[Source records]

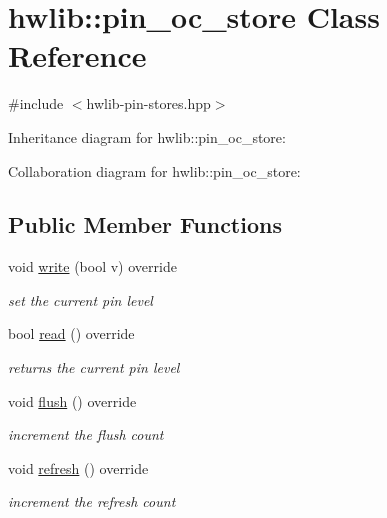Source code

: \hypertarget{classhwlib_1_1pin__oc__store}{}\section{hwlib\+:\+:pin\+\_\+oc\+\_\+store Class Reference}
\label{classhwlib_1_1pin__oc__store}


{\ttfamily \#include $<$hwlib-\/pin-\/stores.\+hpp$>$}



Inheritance diagram for hwlib\+:\+:pin\+\_\+oc\+\_\+store\+:


Collaboration diagram for hwlib\+:\+:pin\+\_\+oc\+\_\+store\+:
\subsection*{Public Member Functions}
\begin{DoxyCompactItemize}
\item 
\mbox{\label{classhwlib_1_1pin__oc__store_a160171c403e03d8abdc7480bc7475dff}} 
void \hyperlink{classhwlib_1_1pin__oc__store_a160171c403e03d8abdc7480bc7475dff}{write} (bool v) override
\begin{DoxyCompactList}\small\item\em set the current pin level \end{DoxyCompactList}\item 
\mbox{\label{classhwlib_1_1pin__oc__store_a20ffb88febe8d86f2686ed937ab6bc5a}} 
bool \hyperlink{classhwlib_1_1pin__oc__store_a20ffb88febe8d86f2686ed937ab6bc5a}{read} () override
\begin{DoxyCompactList}\small\item\em returns the current pin level \end{DoxyCompactList}\item 
\mbox{\label{classhwlib_1_1pin__oc__store_a34885dcd712db6db9fc5ef9559ac34de}} 
void \hyperlink{classhwlib_1_1pin__oc__store_a34885dcd712db6db9fc5ef9559ac34de}{flush} () override
\begin{DoxyCompactList}\small\item\em increment the flush count \end{DoxyCompactList}\item 
\mbox{\label{classhwlib_1_1pin__oc__store_ac78956e4f8a142e4fa4076bddd1db190}} 
void \hyperlink{classhwlib_1_1pin__oc__store_ac78956e4f8a142e4fa4076bddd1db190}{refresh} () override
\begin{DoxyCompactList}\small\item\em increment the refresh count \end{DoxyCompactList}\end{DoxyCompactItemize}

### Task to carry out
Search the lines above for the string "bool", then show every one that has it.

### Result of the exercise
void \hyperlink{classhwlib_1_1pin__oc__store_a160171c403e03d8abdc7480bc7475dff}{write} (bool v) override
bool \hyperlink{classhwlib_1_1pin__oc__store_a20ffb88febe8d86f2686ed937ab6bc5a}{read} () override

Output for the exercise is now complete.